Contrasts are a good way to add tension and texture to a poem, by, for example, suggesting opposing emotional states, or clashes of personality, or environments. They can also act as a structuring tool, as the following poem by Jay Leeming illustrates:
The Light Above Cities
Sitting in darkness,
I see how the light of the city
fills the clouds, rosewater light
poured into the sky
like the single body we are. It is the sum
of a million lives; a man drinking beer
beneath a light bulb, a dancer spinning
in a fluorescent room, a girl reading a book
beneath a lamp.
Yet there are others — astronomers,
thieves, lovers — whose work is only done
in darkness. Sometimes
I don't want to show these poems
to anyone, sometimes
I want to remain hidden, deep in the coals
with the one who pulls the stars
through a telescope's glass, the one who listens
for the click of the lock, the one
who kisses softly a woman's eyes.
Jay Leeming
from Dynamite on a China Plate: Poems
Backwaters Press 2006
Buy now at The Book Depository
This poem uses light and dark in its two stanzas. It also shows us a whole city (a million lives) in the 1st, and the particular thoughts and desires of one person in the 2nd. It may be that once you use one pair of conrasting images and ideas then others find their way into the work too.
Brainstorm for a list of contrasts and opposites. Here are a few to start you off, but write freely for 5 or 10 minutes and find what matters to you:
wet and dry
mountains and valleys
death and birth
sound and silence
cold and warmth
Work on a draft of a poem that uses two stanzas to explore your opposing ideas.
3 comments:
Plural to Singular
It is no longer us,
the pronoun we shared for over
sixty years.

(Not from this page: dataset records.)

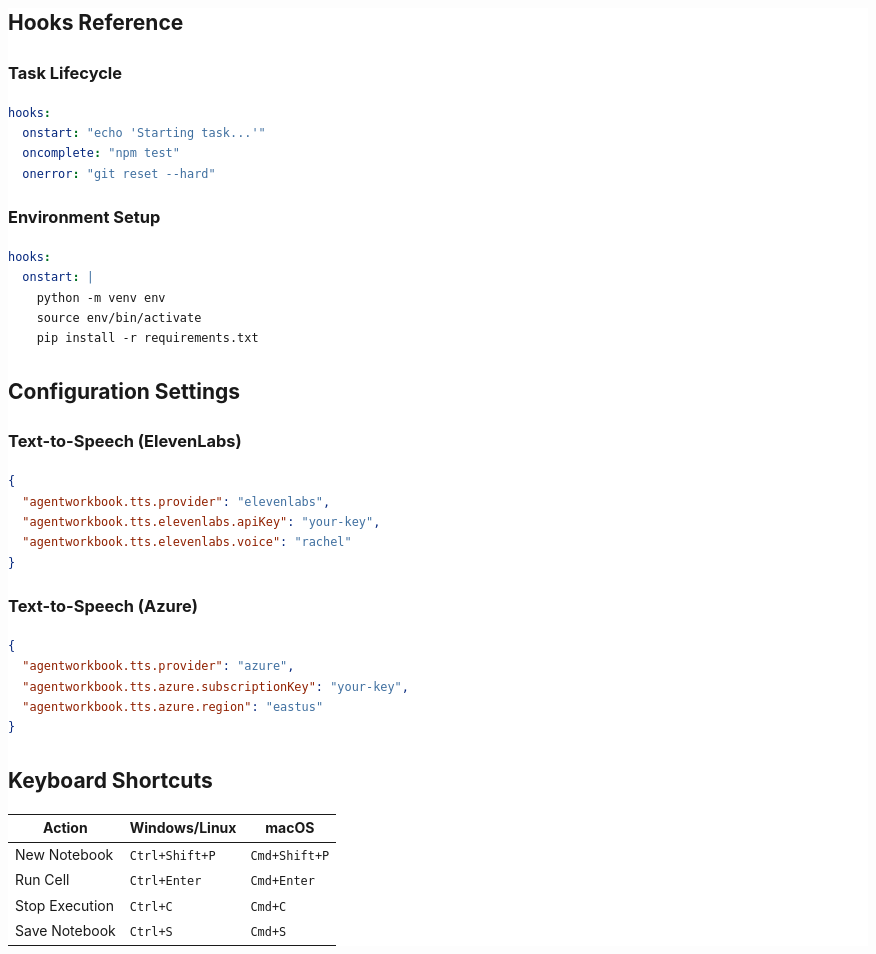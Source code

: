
 ```python
```

## Hooks Reference

### Task Lifecycle
```yaml
hooks:
  onstart: "echo 'Starting task...'"
  oncomplete: "npm test"
  onerror: "git reset --hard"
```

### Environment Setup
```yaml
hooks:
  onstart: |
    python -m venv env
    source env/bin/activate
    pip install -r requirements.txt
```

## Configuration Settings

### Text-to-Speech (ElevenLabs)
```json
{
  "agentworkbook.tts.provider": "elevenlabs",
  "agentworkbook.tts.elevenlabs.apiKey": "your-key",
  "agentworkbook.tts.elevenlabs.voice": "rachel"
}
```

### Text-to-Speech (Azure)
```json
{
  "agentworkbook.tts.provider": "azure",
  "agentworkbook.tts.azure.subscriptionKey": "your-key",
  "agentworkbook.tts.azure.region": "eastus"
}
```

## Keyboard Shortcuts

| Action | Windows/Linux | macOS |
|--------|---------------|-------|
| New Notebook | `Ctrl+Shift+P` | `Cmd+Shift+P` |
| Run Cell | `Ctrl+Enter` | `Cmd+Enter` |
| Stop Execution | `Ctrl+C` | `Cmd+C` |
| Save Notebook | `Ctrl+S` | `Cmd+S` |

Our lives, our holidays,
our dreams, our children,
the warmth of our relationship.
Now it is only me.
the word has a selfish mean sound to it,
was it too much to hope for
just an impossible dream that we’d go as we’d lived – together.

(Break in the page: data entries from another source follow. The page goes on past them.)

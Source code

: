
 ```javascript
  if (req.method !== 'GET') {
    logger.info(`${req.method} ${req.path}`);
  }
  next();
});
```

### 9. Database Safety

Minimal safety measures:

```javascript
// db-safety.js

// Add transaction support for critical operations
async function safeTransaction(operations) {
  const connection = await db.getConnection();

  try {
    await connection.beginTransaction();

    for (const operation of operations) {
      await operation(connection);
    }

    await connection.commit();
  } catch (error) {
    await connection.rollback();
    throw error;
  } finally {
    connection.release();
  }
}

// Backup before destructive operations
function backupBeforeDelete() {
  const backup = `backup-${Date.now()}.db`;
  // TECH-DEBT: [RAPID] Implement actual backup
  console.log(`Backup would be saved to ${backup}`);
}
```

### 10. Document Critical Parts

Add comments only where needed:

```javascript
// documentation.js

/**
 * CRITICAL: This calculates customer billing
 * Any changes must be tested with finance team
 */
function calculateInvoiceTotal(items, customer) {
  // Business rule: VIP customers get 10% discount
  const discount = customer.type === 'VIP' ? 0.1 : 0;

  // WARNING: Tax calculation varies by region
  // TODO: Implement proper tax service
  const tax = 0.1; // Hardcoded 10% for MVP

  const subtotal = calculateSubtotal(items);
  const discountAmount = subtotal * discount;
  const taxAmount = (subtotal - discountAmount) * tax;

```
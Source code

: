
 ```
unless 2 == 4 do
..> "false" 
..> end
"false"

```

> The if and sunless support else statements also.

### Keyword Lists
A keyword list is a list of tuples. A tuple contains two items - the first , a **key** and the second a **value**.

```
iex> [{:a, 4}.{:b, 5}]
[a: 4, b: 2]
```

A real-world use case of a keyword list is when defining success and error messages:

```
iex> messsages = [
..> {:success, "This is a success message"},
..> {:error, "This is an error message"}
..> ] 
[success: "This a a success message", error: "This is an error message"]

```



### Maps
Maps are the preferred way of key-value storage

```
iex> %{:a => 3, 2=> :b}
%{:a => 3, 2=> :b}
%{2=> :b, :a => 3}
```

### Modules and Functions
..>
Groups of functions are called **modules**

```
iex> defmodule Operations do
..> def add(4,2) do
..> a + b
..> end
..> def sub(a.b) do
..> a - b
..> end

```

I do not much like this world of me.
Mary Rose
A brave poem, Mary Rose. And it works well with this two-stanza form.
Drawn from bedroom softness,
raw onto bake-stone balcony,
senses uncurling, I catch
a million pollen-grain stirrings,
polluted human yearnings.
Only a tiny flame
to move the chapel freeze,
only a space -
a sadness for once
is just allowed to be.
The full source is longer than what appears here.